The GIL must be held when calling any Python C API functions. In multithreaded applications that use callbacks this requirement can easily be violated by accident. A general tool to ensure GIL health is not available, but patching Python Py_INCREF to add an assert provides a basic health check:

+int PyGILState_Check(void); /* Include/internal/pystate.h */
+
 #define Py_INCREF(op) (                         \
+    assert(PyGILState_Check()),                 \
     _Py_INC_REFTOTAL  _Py_REF_DEBUG_COMMA       \
     ((PyObject *)(op))->ob_refcnt++)

 #define Py_DECREF(op)                                   \
     do {                                                \
+        assert(PyGILState_Check());                     \
         PyObject *_py_decref_tmp = (PyObject *)(op);    \
         if (_Py_DEC_REFTOTAL  _Py_REF_DEBUG_COMMA       \
         --(_py_decref_tmp)->ob_refcnt != 0)             \

Adding this assertion causes around 50 test failures in LLDB. Adjusting the scope of things guarded by py_lock fixes them.

More background: https://docs.python.org/3/glossary.html#term-global-interpreter-lock

Patch by Ralf Grosse-Kunstleve

Diff Detail

Event Timeline

rupprecht requested review of this revision.Nov 29 2021, 9:58 AM
rupprecht created this revision.
Herald added a project: Restricted Project. · View Herald TranscriptNov 29 2021, 9:58 AM
labath added inline comments.
lldb/source/Plugins/ScriptInterpreter/Python/PythonDataObjects.h
101

This usage of auto isn't very llvm-ish.

277–285

As I mentioned internally, I think this should be placed inside the ScriptInterpreterPythonImpl destructor (and elsewhere, if needed), as that's the level at which we do our normal locking. There it can become a regular Locker object, since that function will be called from SBDebugger::Terminate (or maybe even earlier, in either case it will be before any global destructors run).

The reason this can't be done with StructuredPythonObject, is because this one gets passed on to python code, which can delete it (or not) at pretty much arbitrary time. PythonObjects OTOH, are just C++ handles to python objects, and we should be able to keep track of their lifetimes reasonably well.

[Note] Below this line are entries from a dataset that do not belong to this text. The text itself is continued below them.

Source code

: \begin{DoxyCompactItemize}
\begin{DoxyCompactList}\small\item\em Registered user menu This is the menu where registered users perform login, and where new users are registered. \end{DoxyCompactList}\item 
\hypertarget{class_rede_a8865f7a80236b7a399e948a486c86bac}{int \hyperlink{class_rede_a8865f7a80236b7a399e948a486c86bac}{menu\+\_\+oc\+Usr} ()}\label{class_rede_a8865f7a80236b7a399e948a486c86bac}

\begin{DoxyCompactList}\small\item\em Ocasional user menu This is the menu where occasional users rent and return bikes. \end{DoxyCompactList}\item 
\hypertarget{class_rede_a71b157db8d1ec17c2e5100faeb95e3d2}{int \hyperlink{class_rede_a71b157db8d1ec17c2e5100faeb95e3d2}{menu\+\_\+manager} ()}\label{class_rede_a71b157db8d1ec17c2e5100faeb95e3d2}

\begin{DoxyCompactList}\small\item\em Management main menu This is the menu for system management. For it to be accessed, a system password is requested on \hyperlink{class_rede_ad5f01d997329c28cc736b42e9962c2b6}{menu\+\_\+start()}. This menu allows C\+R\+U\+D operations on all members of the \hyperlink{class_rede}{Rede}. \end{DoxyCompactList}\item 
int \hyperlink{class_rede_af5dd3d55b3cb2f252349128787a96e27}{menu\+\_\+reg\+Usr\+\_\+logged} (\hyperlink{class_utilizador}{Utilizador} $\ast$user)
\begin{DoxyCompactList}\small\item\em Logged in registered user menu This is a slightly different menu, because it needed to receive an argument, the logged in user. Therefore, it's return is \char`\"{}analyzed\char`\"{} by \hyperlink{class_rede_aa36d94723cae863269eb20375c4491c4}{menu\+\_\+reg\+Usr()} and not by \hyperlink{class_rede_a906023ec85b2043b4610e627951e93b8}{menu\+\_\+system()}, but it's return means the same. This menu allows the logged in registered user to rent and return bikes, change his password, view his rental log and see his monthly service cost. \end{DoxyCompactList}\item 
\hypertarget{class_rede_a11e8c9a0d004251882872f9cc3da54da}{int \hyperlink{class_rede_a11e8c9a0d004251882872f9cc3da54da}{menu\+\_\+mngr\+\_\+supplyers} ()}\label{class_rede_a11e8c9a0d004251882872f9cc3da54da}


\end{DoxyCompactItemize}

We can put an assert here to ensure the callers obey this contract.

lldb/source/Plugins/ScriptInterpreter/Python/ScriptInterpreterPython.cpp
1440–1441

Since the only reason this scope was introduced was to run the return statement in an unlocked state, I think it would be better to just remove it now. Same goes for other patterns like this.

rwgk added a subscriber: rwgk.Dec 6 2021, 7:47 AM
labath commandeered this revision.Jan 12 2022, 5:44 AM
labath edited reviewers, added: rupprecht; removed: labath.
labath added a reviewer: mib.
labath added inline comments.
lldb/source/Plugins/ScriptInterpreter/Python/PythonDataObjects.h
277–285

It turns out this is not as easy as I made it sound. I thought one could just put the lock around the body of the destructor, but (of course) destructors for subobjects run only after the body of the main object desctructor terminates. I mean, it would still be possible to make it work that way, but it wouldn't be as pretty. So, after some soul-searching, I decided to keep the current implementation.

labath updated this revision to Diff 399302.Jan 12 2022, 5:44 AM

This just fixes the style issues.

JDevlieghere accepted this revision.Jan 12 2022, 11:28 AM

LGTM

lldb/source/Plugins/ScriptInterpreter/Python/PythonDataObjects.h
277–285

Makes sense!

This revision is now accepted and ready to land.Jan 12 2022, 11:28 AM
This revision was automatically updated to reflect the committed changes.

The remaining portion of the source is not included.